▶ INPUT:
++++++++++++++++++++
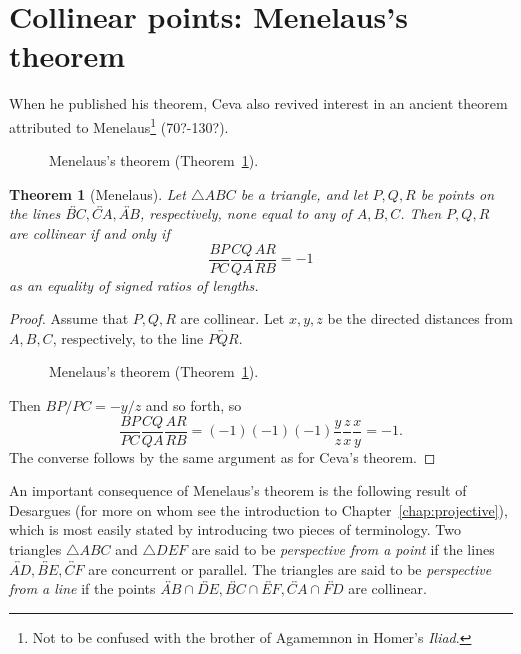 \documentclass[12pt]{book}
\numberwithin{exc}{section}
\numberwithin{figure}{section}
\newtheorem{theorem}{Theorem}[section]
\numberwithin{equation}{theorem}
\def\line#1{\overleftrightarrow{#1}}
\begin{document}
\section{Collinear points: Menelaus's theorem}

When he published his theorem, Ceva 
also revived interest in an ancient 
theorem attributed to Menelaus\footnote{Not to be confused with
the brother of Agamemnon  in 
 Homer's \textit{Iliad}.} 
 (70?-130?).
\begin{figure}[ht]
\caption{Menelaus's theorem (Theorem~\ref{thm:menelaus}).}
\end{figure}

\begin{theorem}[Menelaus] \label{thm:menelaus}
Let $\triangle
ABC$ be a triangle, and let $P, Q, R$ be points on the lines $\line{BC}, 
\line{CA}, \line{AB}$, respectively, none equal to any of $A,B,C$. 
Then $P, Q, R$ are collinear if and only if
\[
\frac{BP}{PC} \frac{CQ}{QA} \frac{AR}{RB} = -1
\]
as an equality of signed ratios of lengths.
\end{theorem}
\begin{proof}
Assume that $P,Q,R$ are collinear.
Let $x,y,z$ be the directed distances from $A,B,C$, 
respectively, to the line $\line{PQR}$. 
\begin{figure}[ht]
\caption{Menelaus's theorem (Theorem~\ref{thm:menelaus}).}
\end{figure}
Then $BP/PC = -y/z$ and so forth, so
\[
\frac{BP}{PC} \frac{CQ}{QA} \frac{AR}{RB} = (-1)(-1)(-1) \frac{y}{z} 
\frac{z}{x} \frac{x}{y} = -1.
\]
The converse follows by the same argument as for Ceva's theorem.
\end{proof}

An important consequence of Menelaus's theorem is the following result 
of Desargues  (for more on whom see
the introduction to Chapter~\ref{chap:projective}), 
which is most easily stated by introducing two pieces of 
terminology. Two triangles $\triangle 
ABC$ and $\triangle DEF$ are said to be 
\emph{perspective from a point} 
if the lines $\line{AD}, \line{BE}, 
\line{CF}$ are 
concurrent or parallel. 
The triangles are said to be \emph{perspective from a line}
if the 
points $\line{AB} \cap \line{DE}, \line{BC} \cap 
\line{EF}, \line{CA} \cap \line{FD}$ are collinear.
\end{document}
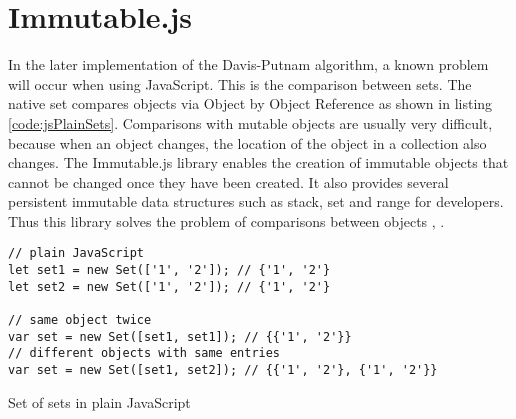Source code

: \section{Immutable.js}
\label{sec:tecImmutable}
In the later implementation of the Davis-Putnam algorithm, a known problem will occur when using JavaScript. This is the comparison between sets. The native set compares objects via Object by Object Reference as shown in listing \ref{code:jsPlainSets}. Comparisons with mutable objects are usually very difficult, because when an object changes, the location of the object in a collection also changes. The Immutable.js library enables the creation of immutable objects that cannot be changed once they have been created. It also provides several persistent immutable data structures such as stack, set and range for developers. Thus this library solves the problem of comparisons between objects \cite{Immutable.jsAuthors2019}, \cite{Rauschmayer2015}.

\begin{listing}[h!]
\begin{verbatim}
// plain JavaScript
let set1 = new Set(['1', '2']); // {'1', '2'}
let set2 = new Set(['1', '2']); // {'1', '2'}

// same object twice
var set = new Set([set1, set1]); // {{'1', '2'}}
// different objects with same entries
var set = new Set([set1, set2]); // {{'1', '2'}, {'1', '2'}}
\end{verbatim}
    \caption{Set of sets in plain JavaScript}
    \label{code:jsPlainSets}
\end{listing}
++++++++++++++++++++
▶ REQUIRED ACTION: The whole listing should be transcribed exactly, though its pictures must be left out.

▶ RESPONSE BOX:
 \documentclass[12pt]{book}
\numberwithin{exc}{section}
\numberwithin{figure}{section}
\newtheorem{theorem}{Theorem}[section]
\numberwithin{equation}{theorem}
\def\line#1{\overleftrightarrow{#1}}
\begin{document}
\section{Collinear points: Menelaus's theorem}

When he published his theorem, Ceva 
also revived interest in an ancient 
theorem attributed to Menelaus\footnote{Not to be confused with
the brother of Agamemnon  in 
 Homer's \textit{Iliad}.} 
 (70?-130?).
\begin{figure}[ht]
\caption{Menelaus's theorem (Theorem~\ref{thm:menelaus}).}
\end{figure}

\begin{theorem}[Menelaus] \label{thm:menelaus}
Let $\triangle
ABC$ be a triangle, and let $P, Q, R$ be points on the lines $\line{BC}, 
\line{CA}, \line{AB}$, respectively, none equal to any of $A,B,C$. 
Then $P, Q, R$ are collinear if and only if
\[
\frac{BP}{PC} \frac{CQ}{QA} \frac{AR}{RB} = -1
\]
as an equality of signed ratios of lengths.
\end{theorem}
\begin{proof}
Assume that $P,Q,R$ are collinear.
Let $x,y,z$ be the directed distances from $A,B,C$, 
respectively, to the line $\line{PQR}$. 
\begin{figure}[ht]
\caption{Menelaus's theorem (Theorem~\ref{thm:menelaus}).}
\end{figure}
Then $BP/PC = -y/z$ and so forth, so
\[
\frac{BP}{PC} \frac{CQ}{QA} \frac{AR}{RB} = (-1)(-1)(-1) \frac{y}{z} 
\frac{z}{x} \frac{x}{y} = -1.
\]
The converse follows by the same argument as for Ceva's theorem.
\end{proof}

An important consequence of Menelaus's theorem is the following result 
of Desargues  (for more on whom see
the introduction to Chapter~\ref{chap:projective}), 
which is most easily stated by introducing two pieces of 
terminology. Two triangles $\triangle 
ABC$ and $\triangle DEF$ are said to be 
\emph{perspective from a point} 
if the lines $\line{AD}, \line{BE}, 
\line{CF}$ are 
concurrent or parallel. 
The triangles are said to be \emph{perspective from a line}
if the 
points $\line{AB} \cap \line{DE}, \line{BC} \cap 
\line{EF}, \line{CA} \cap \line{FD}$ are collinear.
\end{document}
Source code

: \section{Immutable.js}
\label{sec:tecImmutable}
In the later implementation of the Davis-Putnam algorithm, a known problem will occur when using JavaScript. This is the comparison between sets. The native set compares objects via Object by Object Reference as shown in listing \ref{code:jsPlainSets}. Comparisons with mutable objects are usually very difficult, because when an object changes, the location of the object in a collection also changes. The Immutable.js library enables the creation of immutable objects that cannot be changed once they have been created. It also provides several persistent immutable data structures such as stack, set and range for developers. Thus this library solves the problem of comparisons between objects \cite{Immutable.jsAuthors2019}, \cite{Rauschmayer2015}.

\begin{listing}[h!]
\begin{verbatim}
// plain JavaScript
let set1 = new Set(['1', '2']); // {'1', '2'}
let set2 = new Set(['1', '2']); // {'1', '2'}

// same object twice
var set = new Set([set1, set1]); // {{'1', '2'}}
// different objects with same entries
var set = new Set([set1, set2]); // {{'1', '2'}, {'1', '2'}}
\end{verbatim}
    \caption{Set of sets in plain JavaScript}
    \label{code:jsPlainSets}
\end{listing}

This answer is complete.